No matter which application-development strategy you prefer—top-down, starting with a domain model, or bottom-up, starting with an existing database schema—Hibernate, used together with the appropriate tools, will significantly reduce development time. - Maintainability: Fewer lines of code (LOC) make the system more understandable, because it emphasizes business logic rather than plumbing. Most important, a system with less code is easier to refactor. Automated object/relational persistence substantially reduces LOC. Of course, counting lines of code is a debatable way of measuring application complexity.
However, there are other reasons that a Hibernate application is more maintainable. In systems with hand-coded persistence, an inevitable tension exists between the relational representation and the object model implementing the domain. Changes to one almost always involve changes to the other, and often the design of one representation is compromised to accommodate the existence of the other. (What almost always happens in practice is that the object model of the domain is compromised.) ORM provides a buffer between the two models, allowing more elegant use of object orientation on the Java side, and insulating each model from minor changes to the other. - Performance: A common claim is that hand-coded persistence can always be at least as fast, and can often be faster, than automated persistence. This is true in the same sense that it’s true that assembly code can always be at least as fast as Java code, or a handwritten parser can always be at least as fast as a parser generated by YACC or ANTLR—in other words, it’s beside the point. The unspoken implication of the claim is that hand-coded persistence will perform at least as well in an actual application. But this implication will be true only if the effort required to implement at-least-as-fast hand-coded persistence is similar to the amount of effort involved in utilizing an automated solution. The really interesting question is what happens when we consider time and budget constraints?
Given a persistence task, many optimizations are possible. Some (such as query hints) are much easier to achieve with hand-coded SQL/JDBC. Most optimizations, however, are much easier to achieve with automated ORM. In a project with time constraints, hand-coded persistence usually allows you to make some optimizations. Hibernate allows many more optimizations to be used all the time. Furthermore, automated persistence improves developer productivity so much that you can spend more time hand-optimizing the few remaining bottlenecks.

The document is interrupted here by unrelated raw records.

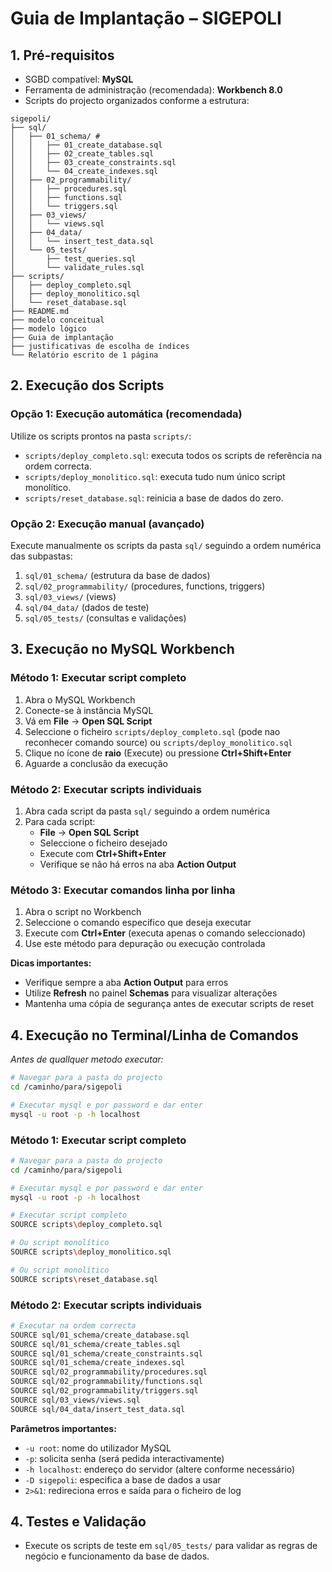 # Guia de Implantação – SIGEPOLI

## 1. Pré-requisitos
- SGBD compatível: **MySQL**
- Ferramenta de administração (recomendada): **Workbench 8.0**
- Scripts do projecto organizados conforme a estrutura:

```
sigepoli/
├── sql/
│   ├── 01_schema/ # 
│   │   ├── 01_create_database.sql
│   │   ├── 02_create_tables.sql
│   │   ├── 03_create_constraints.sql
│   │   └── 04_create_indexes.sql
│   ├── 02_programmability/
│   │   ├── procedures.sql
│   │   ├── functions.sql
│   │   └── triggers.sql
│   ├── 03_views/
│   │   └── views.sql
│   ├── 04_data/
│   │   └── insert_test_data.sql
│   └── 05_tests/
│       ├── test_queries.sql
│       └── validate_rules.sql
├── scripts/
│   ├── deploy_completo.sql
│   ├── deploy_monolitico.sql
│   └── reset_database.sql
├── README.md
├── modelo conceitual
├── modelo lógico
├── Guia de implantação
├── justificativas de escolha de índices
└── Relatório escrito de 1 página
```

## 2. Execução dos Scripts

### Opção 1: Execução automática (recomendada)
Utilize os scripts prontos na pasta `scripts/`:
- `scripts/deploy_completo.sql`: executa todos os scripts de referência na ordem correcta.
- `scripts/deploy_monolitico.sql`: executa tudo num único script monolítico.
- `scripts/reset_database.sql`: reinicia a base de dados do zero.

### Opção 2: Execução manual (avançado)
Execute manualmente os scripts da pasta `sql/` seguindo a ordem numérica das subpastas:
1. `sql/01_schema/` (estrutura da base de dados)
2. `sql/02_programmability/` (procedures, functions, triggers)
3. `sql/03_views/` (views)
4. `sql/04_data/` (dados de teste)
5. `sql/05_tests/` (consultas e validações)

## 3. Execução no MySQL Workbench

### Método 1: Executar script completo
1. Abra o MySQL Workbench
2. Conecte-se à instância MySQL
3. Vá em **File** → **Open SQL Script**
4. Seleccione o ficheiro `scripts/deploy_completo.sql` (pode nao reconhecer comando source) ou `scripts/deploy_monolitico.sql`
5. Clique no ícone de **raio** (Execute) ou pressione **Ctrl+Shift+Enter**
6. Aguarde a conclusão da execução

### Método 2: Executar scripts individuais
1. Abra cada script da pasta `sql/` seguindo a ordem numérica
2. Para cada script:
   - **File** → **Open SQL Script**
   - Seleccione o ficheiro desejado
   - Execute com **Ctrl+Shift+Enter**
   - Verifique se não há erros na aba **Action Output**

### Método 3: Executar comandos linha por linha
1. Abra o script no Workbench
2. Seleccione o comando específico que deseja executar
3. Execute com **Ctrl+Enter** (executa apenas o comando seleccionado)
4. Use este método para depuração ou execução controlada

**Dicas importantes:**
- Verifique sempre a aba **Action Output** para erros
- Utilize **Refresh** no painel **Schemas** para visualizar alterações
- Mantenha uma cópia de segurança antes de executar scripts de reset

## 4. Execução no Terminal/Linha de Comandos

*Antes de quallquer metodo executar:*
```bash
# Navegar para a pasta do projecto
cd /caminho/para/sigepoli

# Executar mysql e por password e dar enter
mysql -u root -p -h localhost
```

### Método 1: Executar script completo
```bash
# Navegar para a pasta do projecto
cd /caminho/para/sigepoli

# Executar mysql e por password e dar enter
mysql -u root -p -h localhost

# Executar script completo
SOURCE scripts\deploy_completo.sql 

# Ou script monolítico
SOURCE scripts\deploy_monolitico.sql 

# Ou script monolítico
SOURCE scripts\reset_database.sql 
```

### Método 2: Executar scripts individuais
```bash
# Executar na ordem correcta
SOURCE sql/01_schema/create_database.sql
SOURCE sql/01_schema/create_tables.sql
SOURCE sql/01_schema/create_constraints.sql
SOURCE sql/01_schema/create_indexes.sql
SOURCE sql/02_programmability/procedures.sql
SOURCE sql/02_programmability/functions.sql
SOURCE sql/02_programmability/triggers.sql
SOURCE sql/03_views/views.sql
SOURCE sql/04_data/insert_test_data.sql
```

**Parâmetros importantes:**
- `-u root`: nome do utilizador MySQL
- `-p`: solicita senha (será pedida interactivamente)
- `-h localhost`: endereço do servidor (altere conforme necessário)
- `-D sigepoli`: especifica a base de dados a usar
- `2>&1`: redireciona erros e saída para o ficheiro de log

## 4. Testes e Validação
- Execute os scripts de teste em `sql/05_tests/` para validar as regras de negócio e funcionamento da base de dados.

Finally, the people who implemented your ORM software probably had much more time to investigate performance optimizations than you have. Did you know, for instance, that pooling PreparedStatement instances results in a significant performance increase for the DB2 JDBC driver but breaks the InterBase JDBC driver? Did you realize that updating only the changed columns of a table can be significantly faster for some databases but potentially slower for others? In your handcrafted solution, how easy is it to experiment with the impact of these various strategies? - Vendor independence: An ORM abstracts your application away from the underlying SQL database and SQL dialect. If the tool supports a number of different databases (and most do), this confers a certain level of portability on your application. You shouldn’t necessarily expect write-once/run-anywhere, because the capabilities of databases differ, and achieving full portability would require sacrificing some of the strength of the more powerful platforms. Nevertheless, it’s usually much easier to develop a cross-platform application using ORM. Even if you don’t require cross-platform operation, an ORM can still help mitigate some of the risks associated with vendor lock-in.
In addition, database independence helps in development scenarios where developers use a lightweight local database but deploy for production on a different database.

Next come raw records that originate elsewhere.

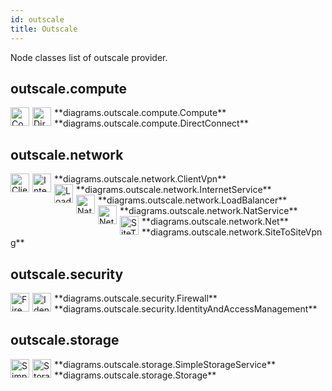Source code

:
 ```yaml
---
id: outscale
title: Outscale
---
```


Node classes list of outscale provider.

## outscale.compute


<img width="30" src="/img/resources/outscale/compute/compute.png" alt="Compute" style="float: left; padding-right: 5px;" >
**diagrams.outscale.compute.Compute**

<img width="30" src="/img/resources/outscale/compute/direct-connect.png" alt="DirectConnect" style="float: left; padding-right: 5px;" >
**diagrams.outscale.compute.DirectConnect**

## outscale.network


<img width="30" src="/img/resources/outscale/network/client-vpn.png" alt="ClientVpn" style="float: left; padding-right: 5px;" >
**diagrams.outscale.network.ClientVpn**

<img width="30" src="/img/resources/outscale/network/internet-service.png" alt="InternetService" style="float: left; padding-right: 5px;" >
**diagrams.outscale.network.InternetService**

<img width="30" src="/img/resources/outscale/network/load-balancer.png" alt="LoadBalancer" style="float: left; padding-right: 5px;" >
**diagrams.outscale.network.LoadBalancer**

<img width="30" src="/img/resources/outscale/network/nat-service.png" alt="NatService" style="float: left; padding-right: 5px;" >
**diagrams.outscale.network.NatService**

<img width="30" src="/img/resources/outscale/network/net.png" alt="Net" style="float: left; padding-right: 5px;" >
**diagrams.outscale.network.Net**

<img width="30" src="/img/resources/outscale/network/site-to-site-vpng.png" alt="SiteToSiteVpng" style="float: left; padding-right: 5px;" >
**diagrams.outscale.network.SiteToSiteVpng**

## outscale.security


<img width="30" src="/img/resources/outscale/security/firewall.png" alt="Firewall" style="float: left; padding-right: 5px;" >
**diagrams.outscale.security.Firewall**

<img width="30" src="/img/resources/outscale/security/identity-and-access-management.png" alt="IdentityAndAccessManagement" style="float: left; padding-right: 5px;" >
**diagrams.outscale.security.IdentityAndAccessManagement**

## outscale.storage


<img width="30" src="/img/resources/outscale/storage/simple-storage-service.png" alt="SimpleStorageService" style="float: left; padding-right: 5px;" >
**diagrams.outscale.storage.SimpleStorageService**

<img width="30" src="/img/resources/outscale/storage/storage.png" alt="Storage" style="float: left; padding-right: 5px;" >
**diagrams.outscale.storage.Storage**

Before you start your first project with Hibernate, you should consider the EJB 3.0 standard and its subspecification, Java Persistence. Let’s go back in history and see how this new standard came into existence.
Understanding the standards:First, it’s difficult (if not impossible) to compare a specification and a product. The questions that should be asked are, “Does Hibernate implement the EJB 3.0 specification, and what is the impact on my project? Do I have to use one or the other?”
The new EJB 3.0 specification comes in several parts: The first part defines the new EJB programming model for session beans and message-driven beans, the deployment rules, and so on. The second part of the specification deals with persistence exclusively: entities, object/relational mapping metadata, persistenc manager interfaces, and the query language. This second part is called Java Persistence API (JPA), probably because its interfaces are in the package javax.persistence. We’ll use this acronym throughout the tutorial.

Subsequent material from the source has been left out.